More tests on the Hydrofill PRO.

The circuit boards have a KA7500 switchmode controller chip running a buck converter connected to the fuel cell. and an Holtek HTT46R066B microcontroller. The The pressure switch is digital and is connected to pin 16 of the microcontroller (a digital i/o line). The switch pulls the i/o pin high to 5v when closed. Measurements on the fuel cell indicate a voltage between 3.06V-3.2V and current between 7.9A-8.75A. Connecting the switch i/o pin to 5v through a 2k resistor turns off fuel cell current. Doing this a few times shuts down the fill cycle on the cartridge (turns the status light solid green, shuts down fuel cell current). I believe the purge cycle on the molecular sieve hydrogen purifying column is triggered through a timer and not a pressure sensor. The cartridge connector on the Hydrofill has a check valve on it so venting the water trap / molecular sieve column does not empty any deuterium from the cartridge. There is no pin on the fitting to open the cartridge valve so it is opened by pressure alone.
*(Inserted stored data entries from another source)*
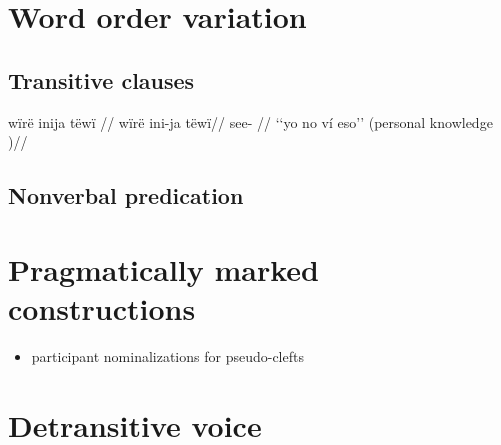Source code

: \documentclass{memoir}
\begin{document}
\chapter{\texorpdfstring{Word order variation
\label{wordorder}}{Word order variation }}

\section{Transitive clauses}

\ex \label{histyarirdi-615}
\begingl \glpreamble wïrë inija tëwï //
\gla wïrë ini-ja tëwï//
\glb {} see- //
\glft ‘‘yo no ví eso’’ (personal knowledge
)//
\endgl
\xe

\section{\texorpdfstring{Nonverbal predication
\label{nvp-order}}{Nonverbal predication }}

\chapter{\texorpdfstring{Pragmatically marked constructions
\label{pragmarked}}{Pragmatically marked constructions }}

\begin{itemize}
\tightlist
\item
  participant nominalizations for pseudo-clefts
\end{itemize}

\chapter{\texorpdfstring{Detransitive voice
\label{voice}}{Detransitive voice }}
\end{document}
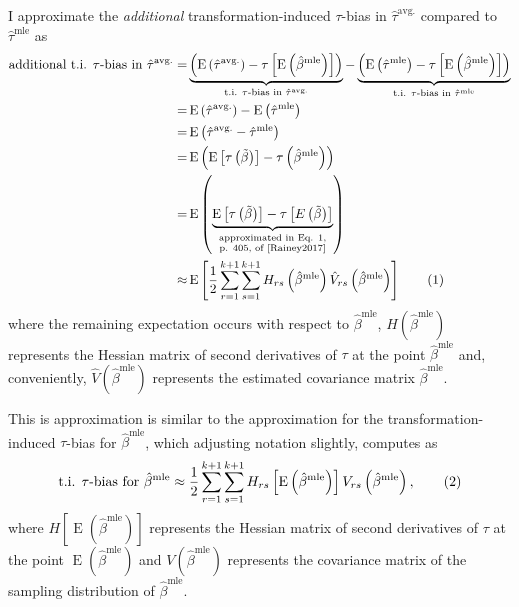 \documentclass[10pt]{article}
\newcommand\numberthis{\addtocounter{equation}{1}\tag{\theequation}}
\DeclareMathOperator*{\E}{\text{E}}
\begin{document}
I approximate the \textit{additional} transformation-induced $\tau$-bias in $\hat{\tau}^\text{avg.}$ compared to $\hat{\tau}^\text{mle}$ as
\begin{align*}
\text{additional t.i. $\tau$-bias in } \hat{\tau}^\text{avg.} =& \underbrace{\left( \E \left( \hat{\tau}^\text{avg.}\right) - \tau \left[\E \left( \hat{\beta}^\text{mle} \right) \right] \right) }_{\text{t.i. } \tau\text{-bias in }\hat{\tau}^{\text{avg.}}} - \underbrace{ \left( \E \left( \hat{\tau}^\text{mle}\right) -  \tau \left[\E \left( \hat{\beta}^\text{mle} \right) \right] \right)}_{\text{t.i. } \tau\text{-bias in }\hat{\tau}^{\text{mle}}}\\
=& \E \left( \hat{\tau}^\text{avg.}\right) - \E \left( \hat{\tau}^\text{mle}\right)\\
=& \E \left( \hat{\tau}^\text{avg.} - \hat{\tau}^\text{mle} \right)\\
=& \E \left(     \E \left[ \tau\left( \tilde{\beta} \right) \right]      -      \tau \left( \hat{\beta}^\text{mle} \right)     \right)\\
=& \E \left(     \underbrace{\E \left[ \tau\left( \tilde{\beta} \right) \right]      -      \tau \left[ E\left(  \tilde{\beta} \right)\right]}_{\substack{\text{approximated in Eq. 1,} \\ \text{p. 405, of \cite{Rainey2017}}}}   \right)\\
\approx & \E \left[ \dfrac{1}{2} \displaystyle \sum_{r = 1}^{k+1} \sum_{s = 1}^{k+1} H_{rs}\left( \hat{\beta}^\text{mle} \right) \hat{V}_{rs} \left( \hat{\beta}^{\text{mle}} \right) \right] \numberthis \label{eqn:avg-approx}
\end{align*}
where the remaining expectation occurs with respect to $\hat{\beta}^\text{mle}$, $H\left( \hat{\beta}^\text{mle} \right)$ represents the Hessian matrix of second derivatives of $\tau$ at the point $\hat{\beta}^\text{mle}$ and, conveniently, $\hat{V} \left( \hat{\beta}^{\text{mle}} \right)$ represents the estimated covariance matrix $\hat{\beta}^\text{mle}$.  

This is approximation is similar to the approximation for the transformation-induced $\tau$-bias for $\hat{\beta}^\text{mle}$, which adjusting notation slightly, \citet[p. 405, Eq. 1]{Rainey2017} computes as 
\begin{align*}
\text{t.i. } \tau \text{-bias for } \hat{\beta}^\text{mle} \approx \dfrac{1}{2} \displaystyle \sum_{r = 1}^{k+1} \sum_{s = 1}^{k+1} H_{rs}\left[ \E \left( \hat{\beta}^\text{mle} \right) \right] V_{rs} \left( \hat{\beta}^{\text{mle}} \right), \numberthis \label{eqn:mle-approx}
\end{align*} 
where $H\left[ \E \left( \hat{\beta}^\text{mle} \right) \right]$ represents the Hessian matrix of second derivatives of $\tau$ at the point $\E \left( \hat{\beta}^\text{mle} \right)$ and $V \left( \hat{\beta}^{\text{mle}} \right)$ represents the covariance matrix of the sampling distribution of $\hat{\beta}^\text{mle}$.
\end{document}
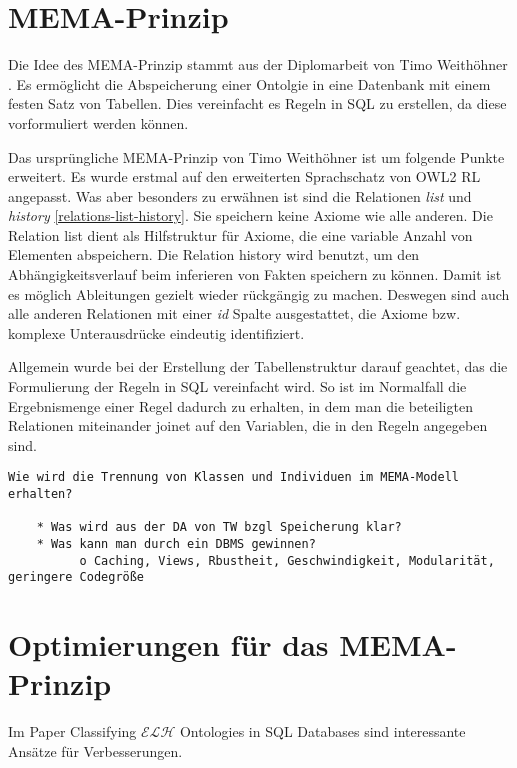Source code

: \section{MEMA-Prinzip}
Die Idee des MEMA-Prinzip stammt aus der Diplomarbeit von Timo Weithöhner \cite{Weithoehner}. Es ermöglicht die Abspeicherung einer Ontolgie in eine Datenbank mit einem festen Satz von Tabellen. Dies vereinfacht es Regeln in SQL zu erstellen, da diese vorformuliert werden können.

Das ursprüngliche MEMA-Prinzip von Timo Weithöhner ist um folgende Punkte erweitert.
Es wurde erstmal auf den erweiterten Sprachschatz von OWL2 RL angepasst. Was aber besonders zu erwähnen ist sind die Relationen \emph{list} und \emph{history} \ref{relations-list-history}. Sie speichern keine Axiome wie alle anderen. Die Relation list dient als Hilfstruktur für Axiome, die eine variable Anzahl von Elementen abspeichern. Die Relation history wird benutzt, um den Abhängigkeitsverlauf beim inferieren von Fakten speichern zu können. Damit ist es möglich Ableitungen gezielt wieder rückgängig zu machen. Deswegen sind auch alle anderen Relationen mit einer \emph{id} Spalte ausgestattet, die Axiome bzw. komplexe Unterausdrücke eindeutig identifiziert.

Allgemein wurde bei der Erstellung der Tabellenstruktur darauf geachtet, das die Formulierung der Regeln in SQL vereinfacht wird. So ist im Normalfall die Ergebnismenge einer Regel dadurch zu erhalten, in dem man die beteiligten Relationen miteinander joinet auf den Variablen, die in den Regeln angegeben sind.


\begin{verbatim}
Wie wird die Trennung von Klassen und Individuen im MEMA-Modell erhalten?

    * Was wird aus der DA von TW bzgl Speicherung klar?
    * Was kann man durch ein DBMS gewinnen?
          o Caching, Views, Rbustheit, Geschwindigkeit, Modularität, geringere Codegröße 

\end{verbatim}

\section{Optimierungen für das MEMA-Prinzip}

Im Paper Classifying $\mathcal{ELH}$ Ontologies in SQL Databases \cite{Delaitre2009} sind interessante Ansätze für Verbesserungen.

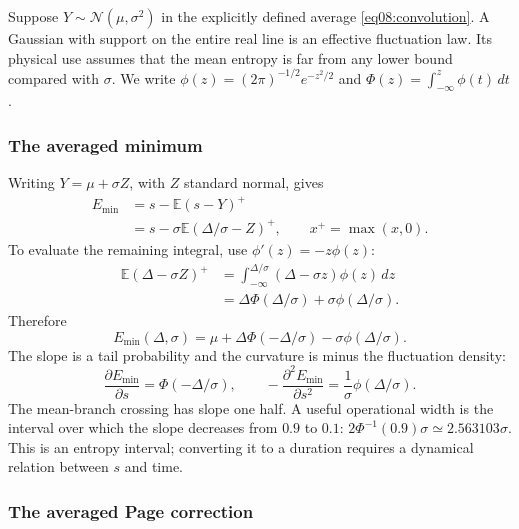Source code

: \documentclass[11pt,letterpaper]{article}
\theoremstyle{plain}
\theoremstyle{definition}
\theoremstyle{remark}
\begin{document}
Suppose $Y\sim\mathcal N(\mu,\sigma^2)$ in the explicitly defined average
\eqref{eq08:convolution}. A Gaussian with support on the entire real line is
an effective fluctuation law. Its physical use assumes that the mean entropy
is far from any lower bound compared with $\sigma$. We write
$\phi(z)=(2\pi)^{-1/2}e^{-z^2/2}$ and
$\Phi(z)=\int_{-\infty}^z\phi(t)\,dt$.

\subsubsection{The averaged minimum}
\label{subsec08:broadened_min}

Writing $Y=\mu+\sigma Z$, with $Z$ standard normal, gives
\begin{align}
 E_{\mathrm{min}}
 &=s-\mathbb E(s-Y)^+\nonumber\\
 &=s-\sigma\mathbb E(\Delta/\sigma-Z)^+,
 \qquad x^+=\max(x,0).
 \label{eq08:min_via_call}
\end{align}
To evaluate the remaining integral, use $\phi'(z)=-z\phi(z)$:
\begin{align}
 \mathbb E(\Delta-\sigma Z)^+
 &=\int_{-\infty}^{\Delta/\sigma}(\Delta-\sigma z)\phi(z)\,dz\nonumber\\
 &=\Delta\Phi(\Delta/\sigma)+\sigma\phi(\Delta/\sigma).
\end{align}
Therefore
\begin{equation}
 E_{\mathrm{min}}(\Delta,\sigma)
 =\mu+\Delta\Phi(-\Delta/\sigma)-\sigma\phi(\Delta/\sigma).
 \label{eq08:broadened_min}
\end{equation}
The slope is a tail probability and the curvature is minus the fluctuation
density:
\begin{equation}
 \frac{\partial E_{\mathrm{min}}}{\partial s}=\Phi(-\Delta/\sigma),
 \qquad
 -\frac{\partial^2 E_{\mathrm{min}}}{\partial s^2}
 =\frac{1}{\sigma}\phi(\Delta/\sigma).
 \label{eq08:curvature}
\end{equation}
The mean-branch crossing has slope one half. A useful operational width is the
interval over which the slope decreases from $0.9$ to $0.1$:
$2\Phi^{-1}(0.9)\sigma\simeq2.563103\sigma$. This is an entropy interval;
converting it to a duration requires a dynamical relation between $s$ and time.

\subsubsection{The averaged Page correction}
\label{subsec08:broadened_corr}
\end{document}
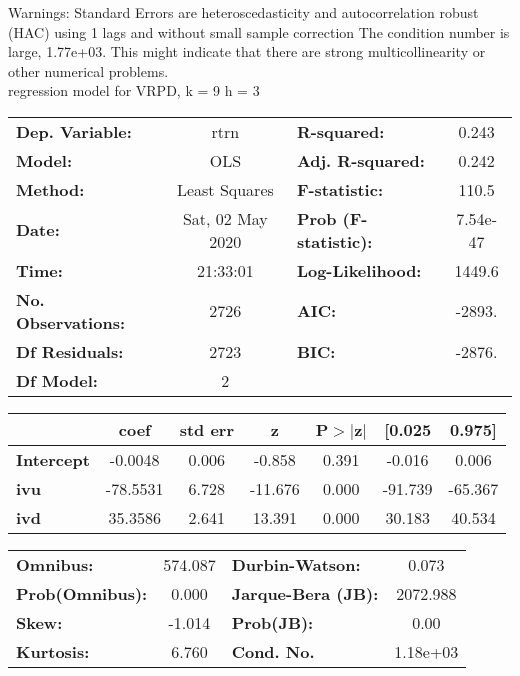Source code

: Warnings: \newline
 [1] Standard Errors are heteroscedasticity and autocorrelation robust (HAC) using 1 lags and without small sample correction \newline
 [2] The condition number is large, 1.77e+03. This might indicate that there are \newline
 strong multicollinearity or other numerical problems.\\ 

regression model for VRPD, k = 9 h = 3\begin{center}
\begin{tabular}{lclc}
\toprule
\textbf{Dep. Variable:}    &       rtrn       & \textbf{  R-squared:         } &     0.243   \\
\textbf{Model:}            &       OLS        & \textbf{  Adj. R-squared:    } &     0.242   \\
\textbf{Method:}           &  Least Squares   & \textbf{  F-statistic:       } &     110.5   \\
\textbf{Date:}             & Sat, 02 May 2020 & \textbf{  Prob (F-statistic):} &  7.54e-47   \\
\textbf{Time:}             &     21:33:01     & \textbf{  Log-Likelihood:    } &    1449.6   \\
\textbf{No. Observations:} &        2726      & \textbf{  AIC:               } &    -2893.   \\
\textbf{Df Residuals:}     &        2723      & \textbf{  BIC:               } &    -2876.   \\
\textbf{Df Model:}         &           2      & \textbf{                     } &             \\
\bottomrule
\end{tabular}
\begin{tabular}{lcccccc}
                   & \textbf{coef} & \textbf{std err} & \textbf{z} & \textbf{P$> |$z$|$} & \textbf{[0.025} & \textbf{0.975]}  \\
\midrule
\textbf{Intercept} &      -0.0048  &        0.006     &    -0.858  &         0.391        &       -0.016    &        0.006     \\
\textbf{ivu}       &     -78.5531  &        6.728     &   -11.676  &         0.000        &      -91.739    &      -65.367     \\
\textbf{ivd}       &      35.3586  &        2.641     &    13.391  &         0.000        &       30.183    &       40.534     \\
\bottomrule
\end{tabular}
\begin{tabular}{lclc}
\textbf{Omnibus:}       & 574.087 & \textbf{  Durbin-Watson:     } &    0.073  \\
\textbf{Prob(Omnibus):} &   0.000 & \textbf{  Jarque-Bera (JB):  } & 2072.988  \\
\textbf{Skew:}          &  -1.014 & \textbf{  Prob(JB):          } &     0.00  \\
\textbf{Kurtosis:}      &   6.760 & \textbf{  Cond. No.          } & 1.18e+03  \\
\bottomrule
\end{tabular}
\end{center}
Circuit Board front/back Current measurement on cell

Thought I would revive this thread now that I see deuterium lecture bottles have doubled in price ($800 plus shipping hazmat).

Has anymore work been done with these? Any chance someone with one of these might be willing to fill a hydrostik if we supply the hydrostik and the heavy water?

I can’t see myself paying $1k for a lecture bottle once mine runs out…

-Matt

I've been using these for a while now and so far have been working great, much easier than messing around with the syringe and pem arrangement. Each one lasted many months and the refill station has worked well. I got a ridiculous quote of £1300 + shipping for a normal gas bottle here.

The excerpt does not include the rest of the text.